1. ## Sat

hi,

my name is sara ...

I,m 15

and i has a sat test today

help me in this question

>>>>>>>>>>>>>>>><<<<<<<<<<<<<<<<<<<<<

in the figure at the right.
the legs of right tringle ACB are diameters of the two semicircles. If AB=4 ,What is the sum of the areas of the semicircles?

(a) 3.14 (b) 2 x 3.14 (c) 4 x 3.14 (d) 8 x 3.14 (c) 16 x 3.14

2. Assume it is an isosceles triangle and therefore D^2 + D^2 = 4^2

solve for D and you will find one leg of the triangle or the diameter of the semicircle.

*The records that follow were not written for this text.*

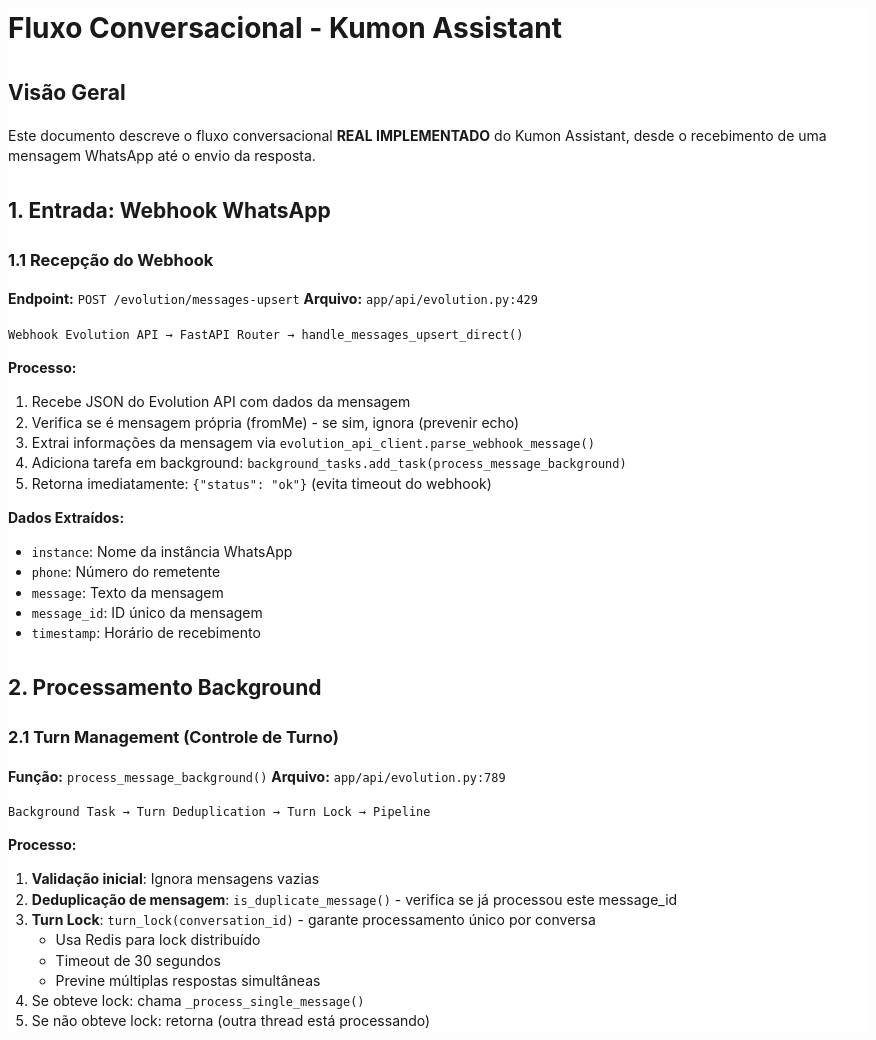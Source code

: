 # Fluxo Conversacional - Kumon Assistant

## Visão Geral
Este documento descreve o fluxo conversacional **REAL IMPLEMENTADO** do Kumon Assistant, desde o recebimento de uma mensagem WhatsApp até o envio da resposta.

## 1. Entrada: Webhook WhatsApp

### 1.1 Recepção do Webhook
**Endpoint:** `POST /evolution/messages-upsert`
**Arquivo:** `app/api/evolution.py:429`

```
Webhook Evolution API → FastAPI Router → handle_messages_upsert_direct()
```

**Processo:**
1. Recebe JSON do Evolution API com dados da mensagem
2. Verifica se é mensagem própria (fromMe) - se sim, ignora (prevenir echo)
3. Extrai informações da mensagem via `evolution_api_client.parse_webhook_message()`
4. Adiciona tarefa em background: `background_tasks.add_task(process_message_background)`
5. Retorna imediatamente: `{"status": "ok"}` (evita timeout do webhook)

**Dados Extraídos:**
- `instance`: Nome da instância WhatsApp
- `phone`: Número do remetente
- `message`: Texto da mensagem
- `message_id`: ID único da mensagem
- `timestamp`: Horário de recebimento

## 2. Processamento Background

### 2.1 Turn Management (Controle de Turno)
**Função:** `process_message_background()`
**Arquivo:** `app/api/evolution.py:789`

```
Background Task → Turn Deduplication → Turn Lock → Pipeline
```

**Processo:**
1. **Validação inicial**: Ignora mensagens vazias
2. **Deduplicação de mensagem**: `is_duplicate_message()` - verifica se já processou este message_id
3. **Turn Lock**: `turn_lock(conversation_id)` - garante processamento único por conversa
   - Usa Redis para lock distribuído
   - Timeout de 30 segundos
   - Previne múltiplas respostas simultâneas
4. Se obteve lock: chama `_process_single_message()`
5. Se não obteve lock: retorna (outra thread está processando)
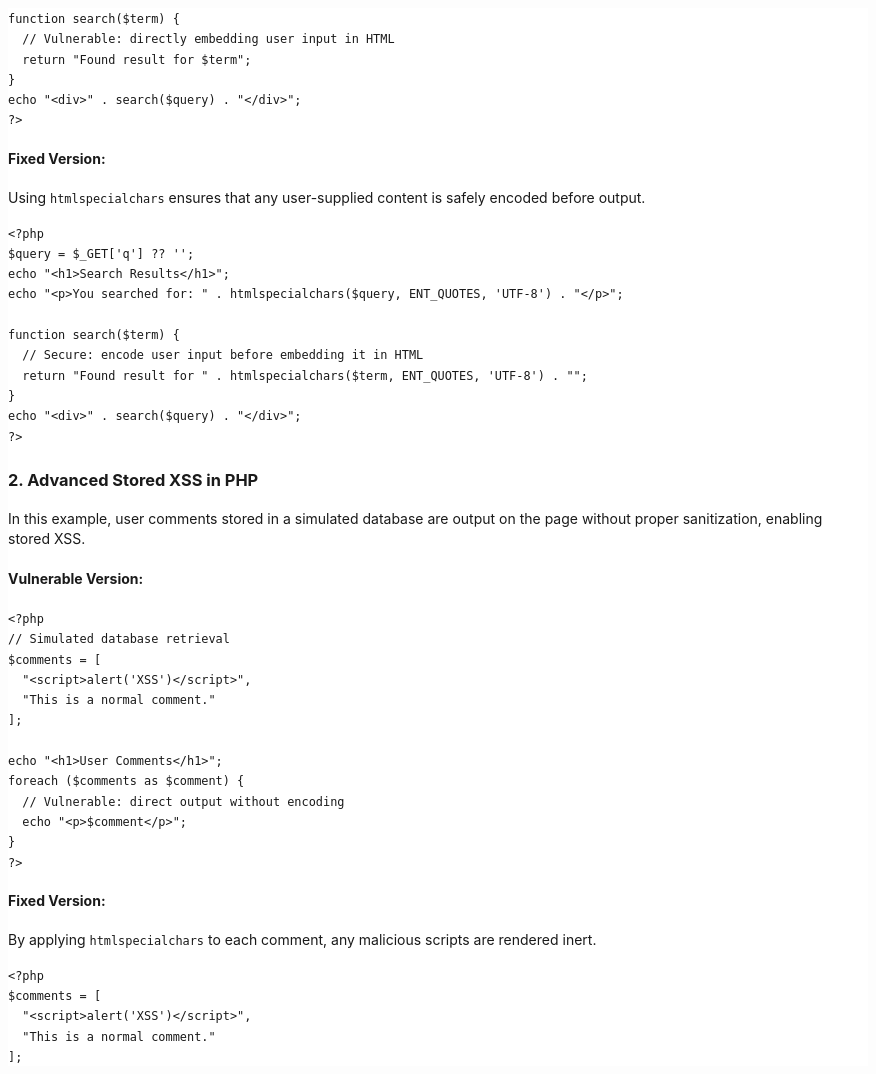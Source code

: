     function search($term) {
      // Vulnerable: directly embedding user input in HTML
      return "Found result for $term";
    }
    echo "<div>" . search($query) . "</div>";
    ?>
    

#### Fixed Version:

Using `htmlspecialchars` ensures that any user-supplied content is safely encoded before output.

    <?php
    $query = $_GET['q'] ?? '';
    echo "<h1>Search Results</h1>";
    echo "<p>You searched for: " . htmlspecialchars($query, ENT_QUOTES, 'UTF-8') . "</p>";
    
    function search($term) {
      // Secure: encode user input before embedding it in HTML
      return "Found result for " . htmlspecialchars($term, ENT_QUOTES, 'UTF-8') . "";
    }
    echo "<div>" . search($query) . "</div>";
    ?>
    

### 2\. Advanced Stored XSS in PHP

In this example, user comments stored in a simulated database are output on the page without proper sanitization, enabling stored XSS.

#### Vulnerable Version:

    <?php
    // Simulated database retrieval
    $comments = [
      "<script>alert('XSS')</script>",
      "This is a normal comment."
    ];
    
    echo "<h1>User Comments</h1>";
    foreach ($comments as $comment) {
      // Vulnerable: direct output without encoding
      echo "<p>$comment</p>";
    }
    ?>
    

#### Fixed Version:

By applying `htmlspecialchars` to each comment, any malicious scripts are rendered inert.

    <?php
    $comments = [
      "<script>alert('XSS')</script>",
      "This is a normal comment."
    ];
    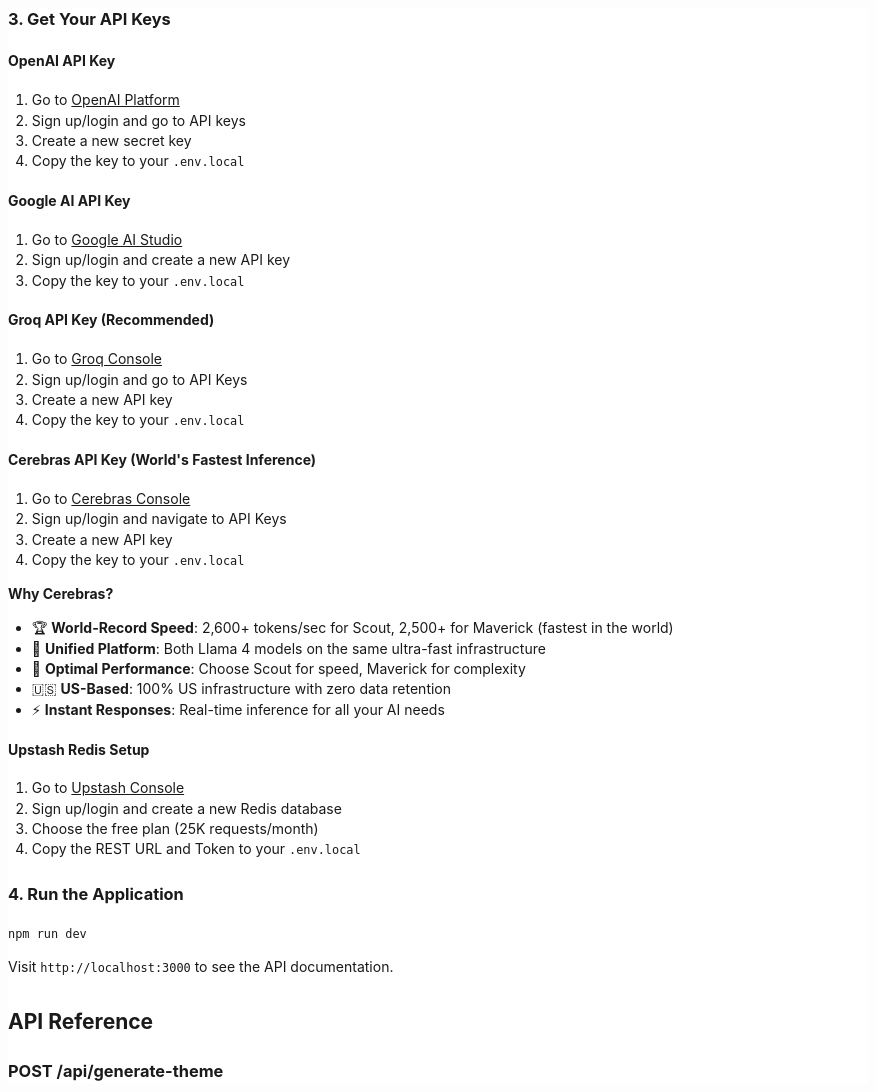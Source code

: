 ### 3. Get Your API Keys

#### OpenAI API Key

1. Go to [OpenAI Platform](https://platform.openai.com/)
2. Sign up/login and go to API keys
3. Create a new secret key
4. Copy the key to your `.env.local`

#### Google AI API Key

1. Go to [Google AI Studio](https://aistudio.google.com/app/apikey)
2. Sign up/login and create a new API key
3. Copy the key to your `.env.local`

#### Groq API Key (Recommended)

1. Go to [Groq Console](https://console.groq.com/)
2. Sign up/login and go to API Keys
3. Create a new API key
4. Copy the key to your `.env.local`

#### Cerebras API Key (World's Fastest Inference)

1. Go to [Cerebras Console](https://inference.cerebras.ai/)
2. Sign up/login and navigate to API Keys
3. Create a new API key
4. Copy the key to your `.env.local`

**Why Cerebras?**
- 🏆 **World-Record Speed**: 2,600+ tokens/sec for Scout, 2,500+ for Maverick (fastest in the world)
- 🥇 **Unified Platform**: Both Llama 4 models on the same ultra-fast infrastructure
- 🧠 **Optimal Performance**: Choose Scout for speed, Maverick for complexity
- 🇺🇸 **US-Based**: 100% US infrastructure with zero data retention
- ⚡ **Instant Responses**: Real-time inference for all your AI needs

#### Upstash Redis Setup

1. Go to [Upstash Console](https://console.upstash.com/)
2. Sign up/login and create a new Redis database
3. Choose the free plan (25K requests/month)
4. Copy the REST URL and Token to your `.env.local`

### 4. Run the Application

```bash
npm run dev
```

Visit `http://localhost:3000` to see the API documentation.

## API Reference

### POST /api/generate-theme
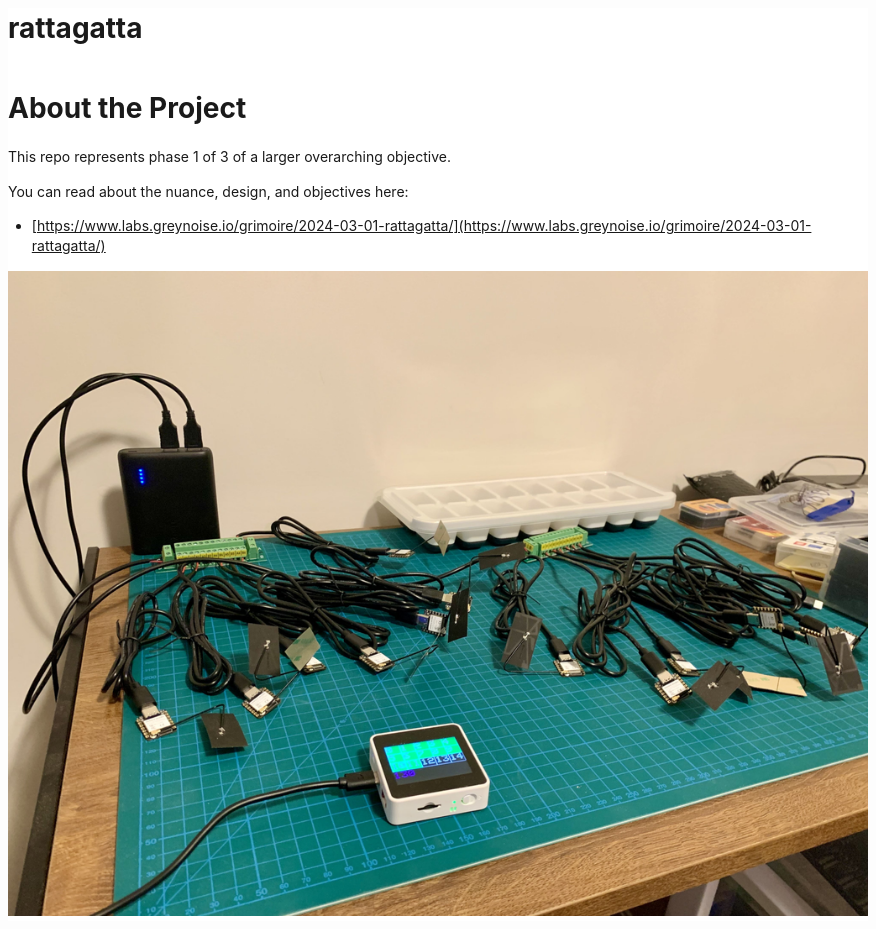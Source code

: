 # rattagatta

# About the Project

This repo represents phase 1 of 3 of a larger overarching objective.

You can read about the nuance, design, and objectives here:
* [https://www.labs.greynoise.io/grimoire/2024-03-01-rattagatta/](https://www.labs.greynoise.io/grimoire/2024-03-01-rattagatta/)


![construction](readme_assets/exploded.jpg)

The area of the semi circle will be

1/2*(Pi*(D/2)^2) and since you have two of them you will find the sum of the area is:

Pi*(D/2)^2

3. so, What is the answer??

(( sorrry i am not good in english because english is not my mother language))

4. D^2 + D^2 = 4^2

2(D^2) = 16

D^2 = 8

D = Sqrt(8)

can you do the rest?

5. Here is the rest:

Given:
Area= Pi*(D/2)^2 and D=sqrt(8)

Area= Pi*(sqrt(8)/2)^2

Area= Pi*(8/4)

Area= 2*Pi

6. Thank you

i hope i get a good mark in SAt text

Cheers,

8. how do you know that i am from Qatar?

9. Originally Posted by MathGuru
Assume it is an isosceles triangle and therefore D^2 + D^2 = 4^2

solve for D and you will find one leg of the triangle or the diameter of the semicircle.

The area of the semi circle will be

1/2*(Pi*(D/2)^2) and since you have two of them you will find the sum of the area is:

Pi*(D/2)^2
No assumptions are needed the areas of the semi-circles obey a semi-circle
version of Pythagoras's theorem.

The area of the semi-circle on the hypotenuse of a right triangle is equal
to the sum of the areas of the semi-circles on the other two sides.

Hence the sum of the areas of the two semi-circles shown is equal to
the area of a semi-circle on the hypotenuse, which is:

$\displaystyle \pi.2^2/2=2.\pi$

RonL

10. Thanks Ron for the correction.

Sara I checked your IP address which show that you are in Qatar.